> _WORK REQUIRED_: Select the lines below containing the word "oder".

> _STUDY MATERIAL_:
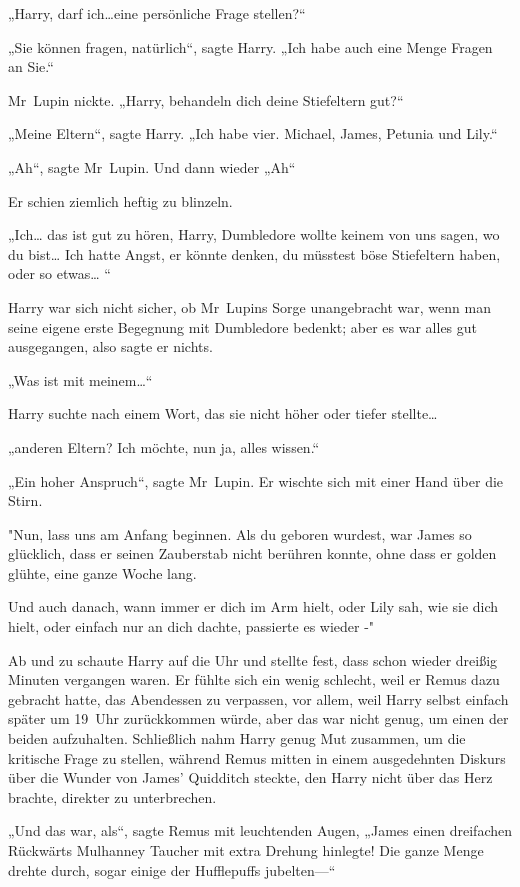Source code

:{„Harry, darf ich…eine persönliche Frage stellen?“

„Sie können fragen, natürlich“, sagte Harry. „Ich habe auch eine Menge Fragen an Sie.“

Mr~Lupin nickte. „Harry, behandeln dich deine Stiefeltern gut?“

„Meine Eltern“, sagte Harry. „Ich habe vier. Michael, James, Petunia und Lily.“

„Ah“, sagte Mr~Lupin. Und dann wieder „Ah“

Er schien ziemlich heftig zu blinzeln.

„Ich… das ist gut zu hören, Harry, Dumbledore wollte keinem von uns sagen, wo du bist… Ich hatte Angst, er könnte denken, du müsstest böse Stiefeltern haben, oder so etwas… “

Harry war sich nicht sicher, ob Mr~Lupins Sorge unangebracht war, wenn man seine eigene erste Begegnung mit Dumbledore bedenkt; aber es war alles gut ausgegangen, also sagte er nichts.

„Was ist mit meinem…“

Harry suchte nach einem Wort, das sie nicht höher oder tiefer stellte…

„anderen Eltern? Ich möchte, nun ja, alles wissen.“

„Ein hoher Anspruch“, sagte Mr~Lupin. Er wischte sich mit einer Hand über die Stirn.

"Nun, lass uns am Anfang beginnen. Als du geboren wurdest, war James so glücklich, dass er seinen Zauberstab nicht berühren konnte, ohne dass er golden glühte, eine ganze Woche lang.

Und auch danach, wann immer er dich im Arm hielt, oder Lily sah, wie sie dich hielt, oder einfach nur an dich dachte, passierte es wieder -"

Ab und zu schaute Harry auf die Uhr und stellte fest, dass schon wieder dreißig Minuten vergangen waren. Er fühlte sich ein wenig schlecht, weil er Remus dazu gebracht hatte, das Abendessen zu verpassen, vor allem, weil Harry selbst einfach später um 19~Uhr zurückkommen würde, aber das war nicht genug, um einen der beiden aufzuhalten. Schließlich nahm Harry genug Mut zusammen, um die kritische Frage zu stellen, während Remus mitten in einem ausgedehnten Diskurs über die Wunder von James' Quidditch steckte, den Harry nicht über das Herz brachte, direkter zu unterbrechen.

„Und das war, als“, sagte Remus mit leuchtenden Augen, „James einen dreifachen Rückwärts Mulhanney Taucher mit extra Drehung hinlegte! Die ganze Menge drehte durch, sogar einige der Hufflepuffs jubelten—“

}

> _EXERCISE RESPONSE_:
„Ich… das ist gut zu hören, Harry, Dumbledore wollte keinem von uns sagen, wo du bist… Ich hatte Angst, er könnte denken, du müsstest böse Stiefeltern haben, oder so etwas… “
Harry suchte nach einem Wort, das sie nicht höher oder tiefer stellte…
Und auch danach, wann immer er dich im Arm hielt, oder Lily sah, wie sie dich hielt, oder einfach nur an dich dachte, passierte es wieder -"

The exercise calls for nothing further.